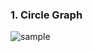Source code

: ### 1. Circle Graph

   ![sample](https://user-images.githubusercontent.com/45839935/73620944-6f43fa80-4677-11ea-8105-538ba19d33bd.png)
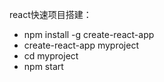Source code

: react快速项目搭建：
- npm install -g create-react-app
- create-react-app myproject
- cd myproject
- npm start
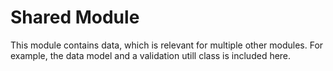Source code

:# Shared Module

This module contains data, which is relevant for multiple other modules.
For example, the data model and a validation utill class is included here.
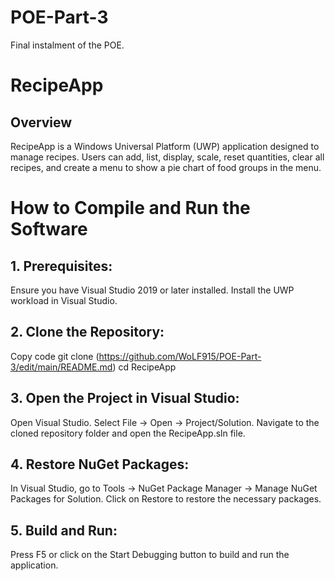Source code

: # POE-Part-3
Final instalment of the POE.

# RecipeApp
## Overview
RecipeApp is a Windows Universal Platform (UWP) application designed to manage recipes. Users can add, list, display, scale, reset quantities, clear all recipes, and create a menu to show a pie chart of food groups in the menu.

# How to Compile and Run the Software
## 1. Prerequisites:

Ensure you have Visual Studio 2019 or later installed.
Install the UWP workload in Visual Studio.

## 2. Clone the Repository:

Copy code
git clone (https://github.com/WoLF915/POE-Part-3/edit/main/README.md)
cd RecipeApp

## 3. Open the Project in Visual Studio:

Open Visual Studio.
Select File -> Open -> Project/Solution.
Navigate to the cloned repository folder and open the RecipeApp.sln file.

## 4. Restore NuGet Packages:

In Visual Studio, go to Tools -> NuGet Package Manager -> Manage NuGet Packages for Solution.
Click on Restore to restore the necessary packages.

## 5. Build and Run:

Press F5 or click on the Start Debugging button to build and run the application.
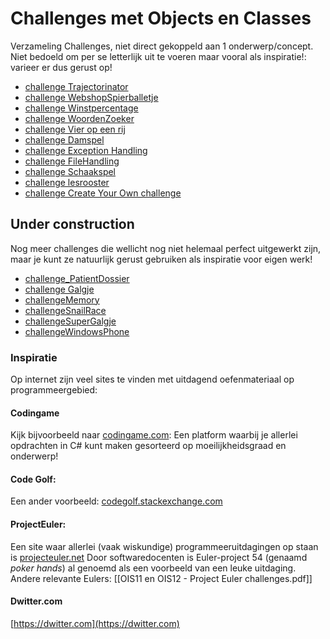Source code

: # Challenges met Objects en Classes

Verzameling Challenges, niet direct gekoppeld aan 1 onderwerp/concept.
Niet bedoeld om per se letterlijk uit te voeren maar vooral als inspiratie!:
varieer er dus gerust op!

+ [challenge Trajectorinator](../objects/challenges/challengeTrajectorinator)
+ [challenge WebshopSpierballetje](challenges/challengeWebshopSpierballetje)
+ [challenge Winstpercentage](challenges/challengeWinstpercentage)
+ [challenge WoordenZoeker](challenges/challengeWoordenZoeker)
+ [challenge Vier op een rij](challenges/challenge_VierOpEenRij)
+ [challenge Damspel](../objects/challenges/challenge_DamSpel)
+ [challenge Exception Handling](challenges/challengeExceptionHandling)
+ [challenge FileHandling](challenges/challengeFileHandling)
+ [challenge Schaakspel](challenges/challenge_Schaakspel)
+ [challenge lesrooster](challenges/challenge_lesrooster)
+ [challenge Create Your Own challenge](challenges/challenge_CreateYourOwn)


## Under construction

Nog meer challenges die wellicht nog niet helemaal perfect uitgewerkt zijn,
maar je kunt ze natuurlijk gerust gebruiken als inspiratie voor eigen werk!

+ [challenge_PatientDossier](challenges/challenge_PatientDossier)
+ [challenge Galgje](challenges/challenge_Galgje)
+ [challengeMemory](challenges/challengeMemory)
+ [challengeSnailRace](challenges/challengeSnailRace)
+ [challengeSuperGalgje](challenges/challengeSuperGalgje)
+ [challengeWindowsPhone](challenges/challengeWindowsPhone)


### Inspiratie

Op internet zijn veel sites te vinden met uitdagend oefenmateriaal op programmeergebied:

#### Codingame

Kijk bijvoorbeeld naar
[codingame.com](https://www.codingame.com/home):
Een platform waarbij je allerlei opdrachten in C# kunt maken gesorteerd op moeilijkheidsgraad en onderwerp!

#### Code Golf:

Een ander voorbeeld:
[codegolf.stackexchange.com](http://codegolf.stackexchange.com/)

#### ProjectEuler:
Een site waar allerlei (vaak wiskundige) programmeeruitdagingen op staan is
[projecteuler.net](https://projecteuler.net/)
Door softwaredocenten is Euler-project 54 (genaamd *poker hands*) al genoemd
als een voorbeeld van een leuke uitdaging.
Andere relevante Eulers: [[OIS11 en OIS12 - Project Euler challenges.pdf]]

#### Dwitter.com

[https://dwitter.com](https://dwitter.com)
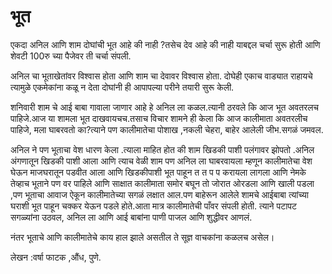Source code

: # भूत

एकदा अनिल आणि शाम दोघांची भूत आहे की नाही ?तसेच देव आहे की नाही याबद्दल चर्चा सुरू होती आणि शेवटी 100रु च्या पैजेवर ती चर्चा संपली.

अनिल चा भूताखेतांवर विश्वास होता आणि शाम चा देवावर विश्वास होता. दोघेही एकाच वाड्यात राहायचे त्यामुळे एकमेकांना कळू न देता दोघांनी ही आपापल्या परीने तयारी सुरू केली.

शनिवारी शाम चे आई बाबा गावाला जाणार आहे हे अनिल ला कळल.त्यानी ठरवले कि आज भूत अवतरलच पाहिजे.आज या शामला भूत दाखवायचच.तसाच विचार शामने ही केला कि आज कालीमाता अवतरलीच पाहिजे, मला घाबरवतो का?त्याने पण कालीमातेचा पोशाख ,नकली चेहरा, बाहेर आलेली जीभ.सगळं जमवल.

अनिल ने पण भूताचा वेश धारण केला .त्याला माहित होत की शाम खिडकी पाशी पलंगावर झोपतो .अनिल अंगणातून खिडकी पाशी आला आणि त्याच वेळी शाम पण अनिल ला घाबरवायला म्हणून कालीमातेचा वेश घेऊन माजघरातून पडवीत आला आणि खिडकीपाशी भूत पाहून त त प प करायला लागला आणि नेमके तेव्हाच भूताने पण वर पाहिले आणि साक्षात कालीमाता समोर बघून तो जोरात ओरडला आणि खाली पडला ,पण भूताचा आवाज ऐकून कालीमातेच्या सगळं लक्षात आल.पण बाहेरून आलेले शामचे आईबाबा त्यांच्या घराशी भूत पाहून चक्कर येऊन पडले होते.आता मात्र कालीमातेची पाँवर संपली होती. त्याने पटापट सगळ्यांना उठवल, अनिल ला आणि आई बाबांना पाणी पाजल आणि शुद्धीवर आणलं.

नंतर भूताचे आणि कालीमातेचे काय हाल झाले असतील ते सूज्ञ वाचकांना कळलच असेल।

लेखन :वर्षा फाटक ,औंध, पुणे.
▬▬▬▬▬▬▬▬▬▬
Send back every line above exactly, skipping all pictures.

Source code

: ### 1. Circle Graph

   ![sample](https://user-images.githubusercontent.com/45839935/73620944-6f43fa80-4677-11ea-8105-538ba19d33bd.png)
Source code

: react快速项目搭建：
- npm install -g create-react-app
- create-react-app myproject
- cd myproject
- npm start
Source code

:# Shared Module

This module contains data, which is relevant for multiple other modules.
For example, the data model and a validation utill class is included here.
Source code

: # POE-Part-3
Final instalment of the POE.

# RecipeApp
## Overview
RecipeApp is a Windows Universal Platform (UWP) application designed to manage recipes. Users can add, list, display, scale, reset quantities, clear all recipes, and create a menu to show a pie chart of food groups in the menu.

# How to Compile and Run the Software
## 1. Prerequisites:

Ensure you have Visual Studio 2019 or later installed.
Install the UWP workload in Visual Studio.

## 2. Clone the Repository:

Copy code
git clone (https://github.com/WoLF915/POE-Part-3/edit/main/README.md)
cd RecipeApp

## 3. Open the Project in Visual Studio:

Open Visual Studio.
Select File -> Open -> Project/Solution.
Navigate to the cloned repository folder and open the RecipeApp.sln file.

## 4. Restore NuGet Packages:

In Visual Studio, go to Tools -> NuGet Package Manager -> Manage NuGet Packages for Solution.
Click on Restore to restore the necessary packages.

## 5. Build and Run:

Press F5 or click on the Start Debugging button to build and run the application.
Source code

: # Challenges met Objects en Classes

Verzameling Challenges, niet direct gekoppeld aan 1 onderwerp/concept.
Niet bedoeld om per se letterlijk uit te voeren maar vooral als inspiratie!:
varieer er dus gerust op!

+ [challenge Trajectorinator](../objects/challenges/challengeTrajectorinator)
+ [challenge WebshopSpierballetje](challenges/challengeWebshopSpierballetje)
+ [challenge Winstpercentage](challenges/challengeWinstpercentage)
+ [challenge WoordenZoeker](challenges/challengeWoordenZoeker)
+ [challenge Vier op een rij](challenges/challenge_VierOpEenRij)
+ [challenge Damspel](../objects/challenges/challenge_DamSpel)
+ [challenge Exception Handling](challenges/challengeExceptionHandling)
+ [challenge FileHandling](challenges/challengeFileHandling)
+ [challenge Schaakspel](challenges/challenge_Schaakspel)
+ [challenge lesrooster](challenges/challenge_lesrooster)
+ [challenge Create Your Own challenge](challenges/challenge_CreateYourOwn)


## Under construction

Nog meer challenges die wellicht nog niet helemaal perfect uitgewerkt zijn,
maar je kunt ze natuurlijk gerust gebruiken als inspiratie voor eigen werk!

+ [challenge_PatientDossier](challenges/challenge_PatientDossier)
+ [challenge Galgje](challenges/challenge_Galgje)
+ [challengeMemory](challenges/challengeMemory)
+ [challengeSnailRace](challenges/challengeSnailRace)
+ [challengeSuperGalgje](challenges/challengeSuperGalgje)
+ [challengeWindowsPhone](challenges/challengeWindowsPhone)


### Inspiratie

Op internet zijn veel sites te vinden met uitdagend oefenmateriaal op programmeergebied:

#### Codingame

Kijk bijvoorbeeld naar
[codingame.com](https://www.codingame.com/home):
Een platform waarbij je allerlei opdrachten in C# kunt maken gesorteerd op moeilijkheidsgraad en onderwerp!

#### Code Golf:

Een ander voorbeeld:
[codegolf.stackexchange.com](http://codegolf.stackexchange.com/)

#### ProjectEuler:
Een site waar allerlei (vaak wiskundige) programmeeruitdagingen op staan is
[projecteuler.net](https://projecteuler.net/)
Door softwaredocenten is Euler-project 54 (genaamd *poker hands*) al genoemd
als een voorbeeld van een leuke uitdaging.
Andere relevante Eulers: [[OIS11 en OIS12 - Project Euler challenges.pdf]]

#### Dwitter.com

[https://dwitter.com](https://dwitter.com)
Source code

: # भूत

एकदा अनिल आणि शाम दोघांची भूत आहे की नाही ?तसेच देव आहे की नाही याबद्दल चर्चा सुरू होती आणि शेवटी 100रु च्या पैजेवर ती चर्चा संपली.

अनिल चा भूताखेतांवर विश्वास होता आणि शाम चा देवावर विश्वास होता. दोघेही एकाच वाड्यात राहायचे त्यामुळे एकमेकांना कळू न देता दोघांनी ही आपापल्या परीने तयारी सुरू केली.

शनिवारी शाम चे आई बाबा गावाला जाणार आहे हे अनिल ला कळल.त्यानी ठरवले कि आज भूत अवतरलच पाहिजे.आज या शामला भूत दाखवायचच.तसाच विचार शामने ही केला कि आज कालीमाता अवतरलीच पाहिजे, मला घाबरवतो का?त्याने पण कालीमातेचा पोशाख ,नकली चेहरा, बाहेर आलेली जीभ.सगळं जमवल.

अनिल ने पण भूताचा वेश धारण केला .त्याला माहित होत की शाम खिडकी पाशी पलंगावर झोपतो .अनिल अंगणातून खिडकी पाशी आला आणि त्याच वेळी शाम पण अनिल ला घाबरवायला म्हणून कालीमातेचा वेश घेऊन माजघरातून पडवीत आला आणि खिडकीपाशी भूत पाहून त त प प करायला लागला आणि नेमके तेव्हाच भूताने पण वर पाहिले आणि साक्षात कालीमाता समोर बघून तो जोरात ओरडला आणि खाली पडला ,पण भूताचा आवाज ऐकून कालीमातेच्या सगळं लक्षात आल.पण बाहेरून आलेले शामचे आईबाबा त्यांच्या घराशी भूत पाहून चक्कर येऊन पडले होते.आता मात्र कालीमातेची पाँवर संपली होती. त्याने पटापट सगळ्यांना उठवल, अनिल ला आणि आई बाबांना पाणी पाजल आणि शुद्धीवर आणलं.

नंतर भूताचे आणि कालीमातेचे काय हाल झाले असतील ते सूज्ञ वाचकांना कळलच असेल।

लेखन :वर्षा फाटक ,औंध, पुणे.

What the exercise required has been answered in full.